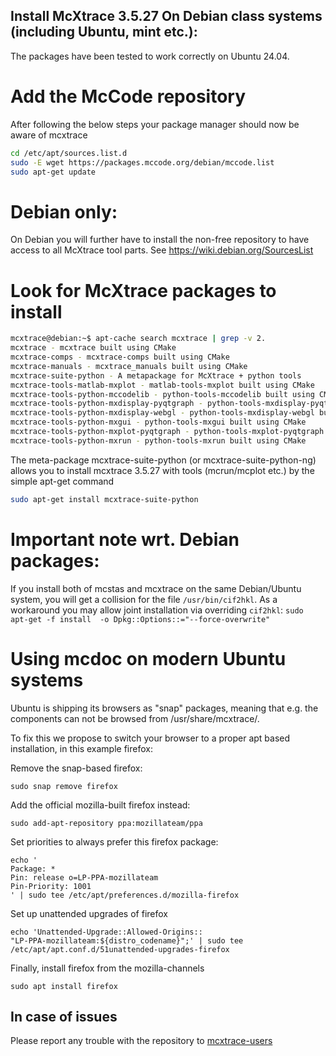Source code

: ## Install McXtrace 3.5.27 On Debian class systems (including Ubuntu, mint etc.):
The packages have been tested to work correctly on Ubuntu 24.04.

# Add the McCode repository
After following the below steps your package manager should now be aware of mcxtrace
```bash
cd /etc/apt/sources.list.d
sudo -E wget https://packages.mccode.org/debian/mccode.list
sudo apt-get update
```

# Debian only:
On Debian you will further have to install the non-free repository to have access to all McXtrace tool parts. See https://wiki.debian.org/SourcesList

# Look for McXtrace packages to install
```bash
mcxtrace@debian:~$ apt-cache search mcxtrace | grep -v 2.
mcxtrace - mcxtrace built using CMake
mcxtrace-comps - mcxtrace-comps built using CMake
mcxtrace-manuals - mcxtrace_manuals built using CMake
mcxtrace-suite-python - A metapackage for McXtrace + python tools
mcxtrace-tools-matlab-mxplot - matlab-tools-mxplot built using CMake
mcxtrace-tools-python-mccodelib - python-tools-mccodelib built using CMake
mcxtrace-tools-python-mxdisplay-pyqtgraph - python-tools-mxdisplay-pyqtgraph built using CMake
mcxtrace-tools-python-mxdisplay-webgl - python-tools-mxdisplay-webgl built using CMake
mcxtrace-tools-python-mxgui - python-tools-mxgui built using CMake
mcxtrace-tools-python-mxplot-pyqtgraph - python-tools-mxplot-pyqtgraph built using CMake
mcxtrace-tools-python-mxrun - python-tools-mxrun built using CMake
```
The meta-package mcxtrace-suite-python (or mcxtrace-suite-python-ng)
allows you to install mcxtrace 3.5.27 with tools (mcrun/mcplot etc.) by
the simple apt-get command
```bash
sudo apt-get install mcxtrace-suite-python
```

# Important note wrt. Debian packages:
If you install both of mcstas and mcxtrace on the same Debian/Ubuntu system, you will get a collision for the file `/usr/bin/cif2hkl`. As a workaround you may allow joint installation via overriding `cif2hkl`:
  `sudo apt-get -f install  -o Dpkg::Options::="--force-overwrite"`

# Using mcdoc on modern Ubuntu systems
Ubuntu is shipping its browsers as "snap" packages, meaning that
e.g. the components can not be browsed from /usr/share/mcxtrace/.

To fix this we propose to switch your browser to a proper apt based
installation, in this example firefox:

Remove the snap-based firefox:
```
sudo snap remove firefox
```
Add the official mozilla-built firefox instead:
```
sudo add-apt-repository ppa:mozillateam/ppa
```
Set priorities to always prefer this firefox package:
```
echo '
Package: *
Pin: release o=LP-PPA-mozillateam
Pin-Priority: 1001
' | sudo tee /etc/apt/preferences.d/mozilla-firefox
```
Set up unattended upgrades of firefox
```
echo 'Unattended-Upgrade::Allowed-Origins::
"LP-PPA-mozillateam:${distro_codename}";' | sudo tee
/etc/apt/apt.conf.d/51unattended-upgrades-firefox
```
Finally, install firefox from the mozilla-channels
```
sudo apt install firefox
```

## In case of issues
Please report any trouble with the repository to [mcxtrace-users](mailto:mcxtrace-users@mcxtrace.org)



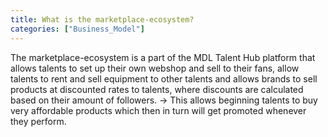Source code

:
 ```yaml
---
title: What is the marketplace-ecosystem?  
categories: ["Business_Model"]
---
```

The marketplace-ecosystem is a part of the MDL Talent Hub platform that allows talents to set up their own webshop and sell to their fans, allow talents to rent and sell equipment to other talents and allows brands to sell products at discounted rates to talents, where discounts are calculated based on their amount of followers. -> This allows beginning talents to buy very affordable products which then in turn will get promoted whenever they perform. 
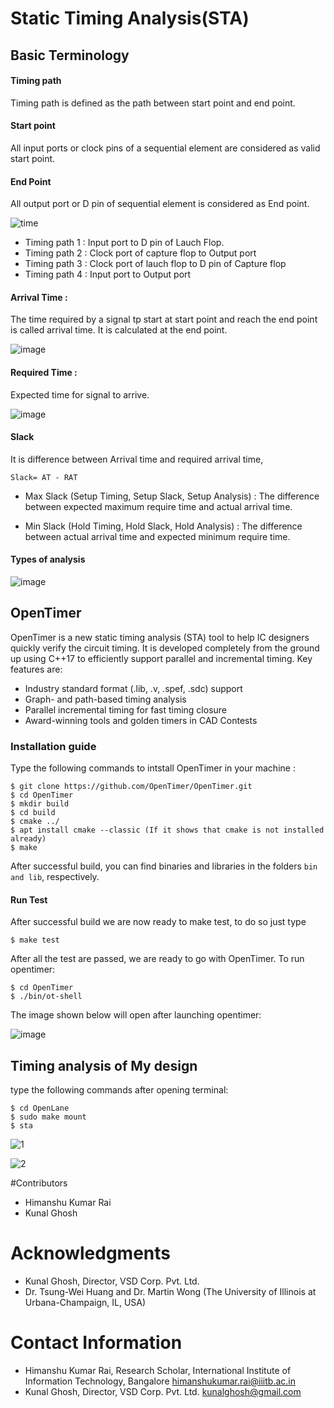# Static Timing Analysis(STA)
## Basic Terminology
#### Timing path 
Timing path is defined as the path between start point and end point.
#### Start point
All input ports or clock pins of a sequential element are considered as valid start point.
#### End Point
All output port or D pin of sequential element is considered as End point.

![time](https://user-images.githubusercontent.com/44607144/193751168-768f4dfc-0220-4e88-8b9b-7b7d73953f75.png)

* Timing path 1 : Input port to D pin of Lauch Flop.
* Timing path 2 : Clock port of capture flop to Output port
* Timing path 3 : Clock port of lauch flop to D pin of Capture flop
* Timing path 4 : Input port to Output port

#### Arrival Time :
The time required by a signal tp start at start point and reach the end point is called arrival time. It is calculated at the end point.

![image](https://user-images.githubusercontent.com/44607144/193751673-2a2eb193-c6fb-42be-b626-e3b04e196e91.png)
#### Required Time :
Expected time for signal to arrive.

![image](https://user-images.githubusercontent.com/44607144/193751862-f9cffe25-eeb3-4a07-a6a6-c22e51175a42.png)

#### Slack 
It is difference between Arrival time and required arrival time,
```
Slack= AT - RAT
```
* Max Slack (Setup Timing, Setup Slack, Setup Analysis) : The difference between expected maximum require time and actual arrival time.

* Min Slack (Hold Timing, Hold Slack, Hold Analysis) : The difference between actual arrival time and expected minimum require time.

#### Types of analysis 
![image](https://user-images.githubusercontent.com/44607144/193752506-eb19cacb-266d-477c-8ddc-41d03482c5dc.png)


## OpenTimer
OpenTimer is a new static timing analysis (STA) tool to help IC designers quickly verify the circuit timing. It is developed completely from the ground up using C++17 to efficiently support parallel and incremental timing.
Key features are:
* Industry standard format (.lib, .v, .spef, .sdc) support
* Graph- and path-based timing analysis
* Parallel incremental timing for fast timing closure
* Award-winning tools and golden timers in CAD Contests

### Installation guide
Type the following commands to intstall OpenTimer in your machine :
```
$ git clone https://github.com/OpenTimer/OpenTimer.git
$ cd OpenTimer
$ mkdir build
$ cd build
$ cmake ../
$ apt install cmake --classic (If it shows that cmake is not installed already)
$ make 
```
After successful build, you can find binaries and libraries in the folders ```bin and lib```, respectively.
#### Run Test
After successful build we are now ready to make test, to do so just type
```
$ make test
```
After all the test are passed, we are ready to go with OpenTimer.
To run opentimer:
```
$ cd OpenTimer 
$ ./bin/ot-shell
```
The image shown below will open after launching opentimer:


![image](https://user-images.githubusercontent.com/44607144/190922947-e2d46a74-44cc-438e-b17a-d31c0d4e1be2.png)

## Timing analysis of My design
type the following commands after opening terminal:
```
$ cd OpenLane 
$ sudo make mount
$ sta 
```
![1](https://user-images.githubusercontent.com/44607144/193761227-53f9ac44-1e4b-48cf-b2e8-4cf734442685.png)

![2](https://user-images.githubusercontent.com/44607144/193761265-ad00b398-8110-4a42-8625-97a54f44996d.png)





#Contributors 
* Himanshu Kumar Rai
* Kunal Ghosh

# Acknowledgments
* Kunal Ghosh, Director, VSD Corp. Pvt. Ltd.
* Dr. Tsung-Wei Huang and Dr. Martin Wong (The University of Illinois at Urbana-Champaign, IL, USA)


# Contact Information
* Himanshu Kumar Rai, Research Scholar, International Institute of Information Technology, Bangalore himanshukumar.rai@iiitb.ac.in 
* Kunal Ghosh, Director, VSD Corp. Pvt. Ltd. kunalghosh@gmail.com


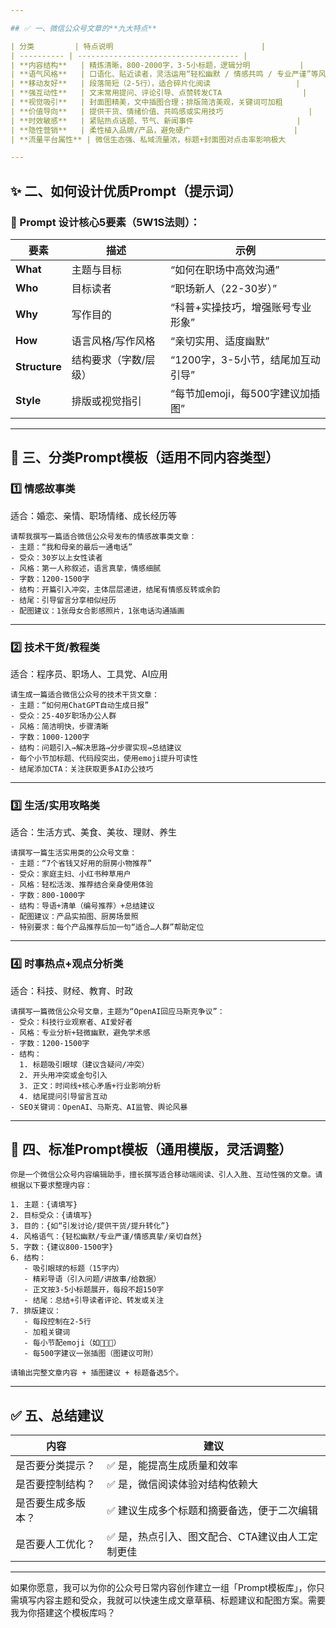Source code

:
 ```yaml
---

## ✅ 一、微信公众号文章的**九大特点**

| 分类         | 特点说明                                 |
| ---------- | ------------------------------------ |
| **内容结构**   | 精炼清晰，800-2000字，3-5小标题，逻辑分明           |
| **语气风格**   | 口语化、贴近读者，灵活运用“轻松幽默 / 情感共鸣 / 专业严谨”等风格 |
| **移动友好**   | 段落简短（2-5行），适合碎片化阅读                   |
| **强互动性**   | 文末常用提问、评论引导、点赞转发CTA                  |
| **视觉吸引**   | 封面图精美，文中插图合理；排版简洁美观，关键词可加粗           |
| **价值导向**   | 提供干货、情绪价值、共鸣感或实用技巧                   |
| **时效敏感**   | 紧贴热点话题、节气、新闻事件                       |
| **隐性营销**   | 柔性植入品牌/产品，避免硬广                       |
| **流量平台属性** | 微信生态强、私域流量浓，标题+封面图对点击率影响极大           |

---
```


## ✨ 二、如何设计优质Prompt（提示词）

### 🎯 Prompt 设计核心5要素（5W1S法则）：

| 要素            | 描述          | 示例                    |
| ------------- | ----------- | --------------------- |
| **What**      | 主题与目标       | “如何在职场中高效沟通”          |
| **Who**       | 目标读者        | “职场新人（22-30岁）”        |
| **Why**       | 写作目的        | “科普+实操技巧，增强账号专业形象”    |
| **How**       | 语言风格/写作风格   | “亲切实用、适度幽默”           |
| **Structure** | 结构要求（字数/层级） | “1200字，3-5小节，结尾加互动引导” |
| **Style**     | 排版或视觉指引     | “每节加emoji，每500字建议加插图” |

---

## 🧩 三、分类Prompt模板（适用不同内容类型）

### 1️⃣ 情感故事类

适合：婚恋、亲情、职场情绪、成长经历等

```text
请帮我撰写一篇适合微信公众号发布的情感故事类文章：
- 主题：“我和母亲的最后一通电话”
- 受众：30岁以上女性读者
- 风格：第一人称叙述，语言真挚，情感细腻
- 字数：1200-1500字
- 结构：开篇引入冲突，主体层层递进，结尾有情感反转或余韵
- 结尾：引导留言分享相似经历
- 配图建议：1张母女合影感照片，1张电话沟通插画
```

---

### 2️⃣ 技术干货/教程类

适合：程序员、职场人、工具党、AI应用

```text
请生成一篇适合微信公众号的技术干货文章：
- 主题：“如何用ChatGPT自动生成日报”
- 受众：25-40岁职场办公人群
- 风格：简洁明快，步骤清晰
- 字数：1000-1200字
- 结构：问题引入→解决思路→分步骤实现→总结建议
- 每个小节加标题、代码段突出，使用emoji提升可读性
- 结尾添加CTA：关注获取更多AI办公技巧
```

---

### 3️⃣ 生活/实用攻略类

适合：生活方式、美食、美妆、理财、养生

```text
请撰写一篇生活实用类的公众号文章：
- 主题：“7个省钱又好用的厨房小物推荐”
- 受众：家庭主妇、小红书种草用户
- 风格：轻松活泼、推荐结合亲身使用体验
- 字数：800-1000字
- 结构：导语+清单（编号推荐）+总结建议
- 配图建议：产品实拍图、厨房场景照
- 特别要求：每个产品推荐后加一句“适合…人群”帮助定位
```

---

### 4️⃣ 时事热点+观点分析类

适合：科技、财经、教育、时政

```text
请撰写一篇微信公众号文章，主题为“OpenAI回应马斯克争议”：
- 受众：科技行业观察者、AI爱好者
- 风格：专业分析+轻微幽默，避免学术感
- 字数：1200-1500字
- 结构：
  1. 标题吸引眼球（建议含疑问/冲突）
  2. 开头用冲突或金句引入
  3. 正文：时间线+核心矛盾+行业影响分析
  4. 结尾提问引导留言互动
- SEO关键词：OpenAI、马斯克、AI监管、舆论风暴
```

---

## 📌 四、标准Prompt模板（通用模版，灵活调整）

```text
你是一个微信公众号内容编辑助手，擅长撰写适合移动端阅读、引人入胜、互动性强的文章。请根据以下要求整理内容：

1. 主题：{请填写}
2. 目标受众：{请填写}
3. 目的：{如“引发讨论/提供干货/提升转化”}
4. 风格语气：{轻松幽默/专业严谨/情感真挚/亲切自然}
5. 字数：{建议800-1500字}
6. 结构：
   - 吸引眼球的标题（15字内）
   - 精彩导语（引入问题/讲故事/给数据）
   - 正文按3-5小标题展开，每段不超150字
   - 结尾：总结+引导读者评论、转发或关注
7. 排版建议：
   - 每段控制在2-5行
   - 加粗关键词
   - 每小节配emoji（如📌✅🚀）
   - 每500字建议一张插图（图建议可附）

请输出完整文章内容 + 插图建议 + 标题备选5个。
```

---

## ✅ 五、总结建议

| 内容        | 建议                         |
| --------- | -------------------------- |
| 是否要分类提示？  | ✅ 是，能提高生成质量和效率             |
| 是否要控制结构？  | ✅ 是，微信阅读体验对结构依赖大           |
| 是否要生成多版本？ | ✅ 建议生成多个标题和摘要备选，便于二次编辑     |
| 是否要人工优化？  | ✅ 是，热点引入、图文配合、CTA建议由人工定制更佳 |

---

如果你愿意，我可以为你的公众号日常内容创作建立一组「Prompt模板库」，你只需填写内容主题和受众，我就可以快速生成文章草稿、标题建议和配图方案。需要我为你搭建这个模板库吗？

» **ABOUT THIS EXERCISE**:
Lines holding "专业严谨" are the ones to copy; find all of them in the listing.

» **TASK RESPONSE**:
| **语气风格**   | 口语化、贴近读者，灵活运用“轻松幽默 / 情感共鸣 / 专业严谨”等风格 |
4. 风格语气：{轻松幽默/专业严谨/情感真挚/亲切自然}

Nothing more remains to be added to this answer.